Tom Moran

No. 88
- Position: Blocking back

Personal information
- Born: December 10, 1899 Nashville, Tennessee, U.S.
- Died: July 4, 1933 (aged 33) Horse Cave, Kentucky, U.S.
- Listed height: 5 ft 8 in (1.73 m)
- Listed weight: 175 lb (79 kg)

Career information
- High school: Horse Cave (Kentucky)
- College: Centre

Career history
- New York Giants (1925);
- Stats at Pro Football Reference

= Tom Moran (blocking back) =

American football player (1899–1933)

Tom McGee Moran (December 10, 1899 – July 4, 1933) was an American professional football blocking back who played one season with the New York Giants of the National Football League (NFL). He played college football at Centre College.

==Early life and college==
Tom McGee Moran was born on December 10, 1899, in Nashville, Tennessee. He attended Horse Cave High School in Horse Cave, Kentucky.

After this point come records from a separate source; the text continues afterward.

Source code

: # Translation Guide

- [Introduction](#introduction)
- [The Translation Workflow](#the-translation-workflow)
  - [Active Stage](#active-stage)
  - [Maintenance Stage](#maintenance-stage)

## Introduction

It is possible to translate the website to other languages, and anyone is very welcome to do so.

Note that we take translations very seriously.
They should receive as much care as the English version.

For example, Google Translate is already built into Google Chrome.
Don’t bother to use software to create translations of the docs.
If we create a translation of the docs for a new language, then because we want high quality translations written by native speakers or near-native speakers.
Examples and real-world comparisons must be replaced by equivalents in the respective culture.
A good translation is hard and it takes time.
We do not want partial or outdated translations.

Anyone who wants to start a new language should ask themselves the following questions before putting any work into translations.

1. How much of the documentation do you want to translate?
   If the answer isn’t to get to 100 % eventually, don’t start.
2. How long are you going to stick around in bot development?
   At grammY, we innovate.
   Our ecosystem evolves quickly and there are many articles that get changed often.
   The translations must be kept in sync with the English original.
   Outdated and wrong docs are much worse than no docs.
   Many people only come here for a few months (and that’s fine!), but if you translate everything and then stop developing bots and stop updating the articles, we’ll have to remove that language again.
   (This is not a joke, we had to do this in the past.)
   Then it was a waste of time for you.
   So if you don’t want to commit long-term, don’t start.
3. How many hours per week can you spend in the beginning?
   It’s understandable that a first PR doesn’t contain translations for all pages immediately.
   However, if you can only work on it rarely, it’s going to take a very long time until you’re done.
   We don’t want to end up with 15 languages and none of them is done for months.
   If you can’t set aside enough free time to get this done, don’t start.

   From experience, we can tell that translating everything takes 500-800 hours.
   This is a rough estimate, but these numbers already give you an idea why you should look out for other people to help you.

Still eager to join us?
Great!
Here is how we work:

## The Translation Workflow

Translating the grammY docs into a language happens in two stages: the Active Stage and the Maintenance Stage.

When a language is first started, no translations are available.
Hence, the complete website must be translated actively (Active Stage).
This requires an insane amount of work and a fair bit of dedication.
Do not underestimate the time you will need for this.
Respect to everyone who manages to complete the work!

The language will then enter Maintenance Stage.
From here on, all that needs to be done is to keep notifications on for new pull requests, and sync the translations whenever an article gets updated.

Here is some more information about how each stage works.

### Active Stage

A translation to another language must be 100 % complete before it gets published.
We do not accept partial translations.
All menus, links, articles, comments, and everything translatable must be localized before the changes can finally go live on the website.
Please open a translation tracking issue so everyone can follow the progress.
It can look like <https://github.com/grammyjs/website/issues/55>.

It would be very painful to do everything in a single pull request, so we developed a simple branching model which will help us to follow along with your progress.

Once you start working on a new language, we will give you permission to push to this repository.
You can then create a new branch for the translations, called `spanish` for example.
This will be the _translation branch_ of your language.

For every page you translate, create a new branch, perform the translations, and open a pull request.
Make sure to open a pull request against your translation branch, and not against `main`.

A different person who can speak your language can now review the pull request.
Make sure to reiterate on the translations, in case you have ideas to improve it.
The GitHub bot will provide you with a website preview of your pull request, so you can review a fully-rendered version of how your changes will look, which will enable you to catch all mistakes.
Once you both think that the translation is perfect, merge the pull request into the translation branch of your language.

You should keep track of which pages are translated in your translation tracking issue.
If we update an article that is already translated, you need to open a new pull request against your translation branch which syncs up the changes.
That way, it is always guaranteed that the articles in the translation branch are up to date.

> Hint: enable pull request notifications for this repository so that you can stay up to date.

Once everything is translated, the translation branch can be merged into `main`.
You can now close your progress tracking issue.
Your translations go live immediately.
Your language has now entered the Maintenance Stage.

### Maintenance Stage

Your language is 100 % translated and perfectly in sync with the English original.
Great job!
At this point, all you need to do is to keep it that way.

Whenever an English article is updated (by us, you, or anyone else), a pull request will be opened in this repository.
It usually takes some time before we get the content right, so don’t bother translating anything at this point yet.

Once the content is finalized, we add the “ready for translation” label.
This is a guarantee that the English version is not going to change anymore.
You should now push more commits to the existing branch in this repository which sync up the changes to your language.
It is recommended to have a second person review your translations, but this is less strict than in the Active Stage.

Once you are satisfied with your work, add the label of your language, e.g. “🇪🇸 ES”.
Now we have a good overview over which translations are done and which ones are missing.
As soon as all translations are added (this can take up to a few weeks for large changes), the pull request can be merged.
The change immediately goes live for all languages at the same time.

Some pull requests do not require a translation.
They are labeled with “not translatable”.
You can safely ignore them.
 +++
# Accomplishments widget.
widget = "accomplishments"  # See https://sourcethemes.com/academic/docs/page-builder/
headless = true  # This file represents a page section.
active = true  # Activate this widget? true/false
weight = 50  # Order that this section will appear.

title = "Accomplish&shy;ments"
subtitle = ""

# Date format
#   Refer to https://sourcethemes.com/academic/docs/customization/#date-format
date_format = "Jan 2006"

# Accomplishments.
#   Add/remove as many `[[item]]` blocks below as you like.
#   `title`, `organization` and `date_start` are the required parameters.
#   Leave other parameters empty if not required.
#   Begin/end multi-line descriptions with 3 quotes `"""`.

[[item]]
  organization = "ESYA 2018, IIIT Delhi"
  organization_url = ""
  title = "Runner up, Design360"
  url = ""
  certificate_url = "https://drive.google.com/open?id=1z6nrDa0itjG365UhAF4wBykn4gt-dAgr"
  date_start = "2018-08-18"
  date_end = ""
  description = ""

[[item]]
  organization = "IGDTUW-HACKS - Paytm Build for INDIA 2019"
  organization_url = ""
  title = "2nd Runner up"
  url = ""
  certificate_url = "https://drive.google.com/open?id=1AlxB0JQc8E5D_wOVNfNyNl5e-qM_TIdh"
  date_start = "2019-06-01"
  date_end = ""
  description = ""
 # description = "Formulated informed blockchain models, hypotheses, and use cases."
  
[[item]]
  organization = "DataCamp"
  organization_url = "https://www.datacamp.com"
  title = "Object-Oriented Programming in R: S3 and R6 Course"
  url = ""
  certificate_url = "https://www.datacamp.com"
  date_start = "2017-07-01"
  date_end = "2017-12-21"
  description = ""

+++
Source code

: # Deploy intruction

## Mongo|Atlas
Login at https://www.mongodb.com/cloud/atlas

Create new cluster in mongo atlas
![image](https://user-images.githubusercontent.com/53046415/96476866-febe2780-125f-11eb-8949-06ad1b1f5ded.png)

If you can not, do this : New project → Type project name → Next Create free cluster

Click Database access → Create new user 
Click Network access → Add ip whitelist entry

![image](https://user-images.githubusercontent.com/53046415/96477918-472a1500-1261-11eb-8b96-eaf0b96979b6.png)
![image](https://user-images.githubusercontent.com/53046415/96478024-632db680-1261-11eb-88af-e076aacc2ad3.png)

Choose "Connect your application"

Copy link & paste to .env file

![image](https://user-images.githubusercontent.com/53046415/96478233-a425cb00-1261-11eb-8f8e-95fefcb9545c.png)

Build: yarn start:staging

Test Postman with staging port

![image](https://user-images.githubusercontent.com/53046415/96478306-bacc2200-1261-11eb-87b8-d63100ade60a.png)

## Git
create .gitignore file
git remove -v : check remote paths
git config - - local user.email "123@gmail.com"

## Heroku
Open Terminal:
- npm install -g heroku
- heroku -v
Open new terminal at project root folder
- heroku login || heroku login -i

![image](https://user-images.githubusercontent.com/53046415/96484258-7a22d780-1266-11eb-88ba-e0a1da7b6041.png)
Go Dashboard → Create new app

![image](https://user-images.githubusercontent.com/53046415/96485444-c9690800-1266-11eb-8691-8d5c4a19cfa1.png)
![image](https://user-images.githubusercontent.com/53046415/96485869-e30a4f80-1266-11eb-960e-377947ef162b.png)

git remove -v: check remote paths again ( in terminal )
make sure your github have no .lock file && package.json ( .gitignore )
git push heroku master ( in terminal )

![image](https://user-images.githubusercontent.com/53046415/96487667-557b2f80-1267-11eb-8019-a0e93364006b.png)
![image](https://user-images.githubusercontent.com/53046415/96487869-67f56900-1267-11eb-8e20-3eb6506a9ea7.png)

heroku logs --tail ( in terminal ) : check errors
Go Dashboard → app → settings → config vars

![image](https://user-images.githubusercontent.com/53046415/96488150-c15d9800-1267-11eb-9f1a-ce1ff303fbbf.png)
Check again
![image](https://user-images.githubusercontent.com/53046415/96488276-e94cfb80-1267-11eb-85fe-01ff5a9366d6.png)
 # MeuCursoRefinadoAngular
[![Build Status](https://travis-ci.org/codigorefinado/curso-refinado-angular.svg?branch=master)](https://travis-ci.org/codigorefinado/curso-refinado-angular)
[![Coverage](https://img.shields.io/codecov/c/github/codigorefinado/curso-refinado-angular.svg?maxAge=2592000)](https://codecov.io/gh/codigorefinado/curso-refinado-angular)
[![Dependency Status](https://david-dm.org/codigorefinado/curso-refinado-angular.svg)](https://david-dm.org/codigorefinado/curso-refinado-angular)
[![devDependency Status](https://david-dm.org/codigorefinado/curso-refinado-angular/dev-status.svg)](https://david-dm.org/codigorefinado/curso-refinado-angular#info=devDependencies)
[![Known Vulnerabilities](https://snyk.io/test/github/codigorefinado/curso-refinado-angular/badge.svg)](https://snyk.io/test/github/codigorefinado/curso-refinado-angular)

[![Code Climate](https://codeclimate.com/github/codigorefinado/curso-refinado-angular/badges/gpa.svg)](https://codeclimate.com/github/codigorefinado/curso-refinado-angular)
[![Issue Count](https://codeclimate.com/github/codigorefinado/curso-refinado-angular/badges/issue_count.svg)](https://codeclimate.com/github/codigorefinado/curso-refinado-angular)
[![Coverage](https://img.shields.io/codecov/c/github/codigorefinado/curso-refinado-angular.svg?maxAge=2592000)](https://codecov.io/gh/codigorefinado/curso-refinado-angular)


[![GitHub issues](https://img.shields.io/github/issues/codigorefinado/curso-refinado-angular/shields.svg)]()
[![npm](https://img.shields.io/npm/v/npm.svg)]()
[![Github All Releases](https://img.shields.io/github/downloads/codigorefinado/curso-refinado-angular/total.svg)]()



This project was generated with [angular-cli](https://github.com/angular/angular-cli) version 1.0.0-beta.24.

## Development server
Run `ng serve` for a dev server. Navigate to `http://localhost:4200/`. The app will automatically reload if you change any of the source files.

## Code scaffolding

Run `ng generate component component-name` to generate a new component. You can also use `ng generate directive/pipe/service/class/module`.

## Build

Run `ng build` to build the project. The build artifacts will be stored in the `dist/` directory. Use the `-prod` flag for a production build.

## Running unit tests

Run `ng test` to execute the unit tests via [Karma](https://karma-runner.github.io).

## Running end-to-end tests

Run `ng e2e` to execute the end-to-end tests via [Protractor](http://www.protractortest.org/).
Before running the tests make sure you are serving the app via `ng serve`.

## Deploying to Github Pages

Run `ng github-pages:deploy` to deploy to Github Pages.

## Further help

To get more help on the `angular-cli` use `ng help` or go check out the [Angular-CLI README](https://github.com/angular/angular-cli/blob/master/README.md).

Moran was a two-year letterman for the Centre Praying Colonels of Centre College from 1920 to 1921.

==Professional career==
Moran spent a few years playing minor league baseball after his college football career. He played in one game for the New York Giants of the National Football League (NFL) during the team's inaugural 1925 season. He wore jersey number 8 while with the Giants. He stood 5'8" and weighed 175 pounds.

==Coaching career==
Prior to his playing career in the NFL, Moran was the head coach at Carson–Newman University in Jefferson City, Tennessee from 1922 to 1923. He was also the interim coach of the Frankford Yellow Jackets for the first two games of the 1927 NFL season while his father, Charley Moran, officiated the 1927 World Series.

==Personal life==
Moran became a tobacco buyer after his sports career. He died of a self-inflicted gunshot wound to the chest at his home in Horse Cave, Kentucky on July 4, 1933. He had been in ill health for several years.

Moran's father, Charley Moran, was a Major League Baseball player and college football coach.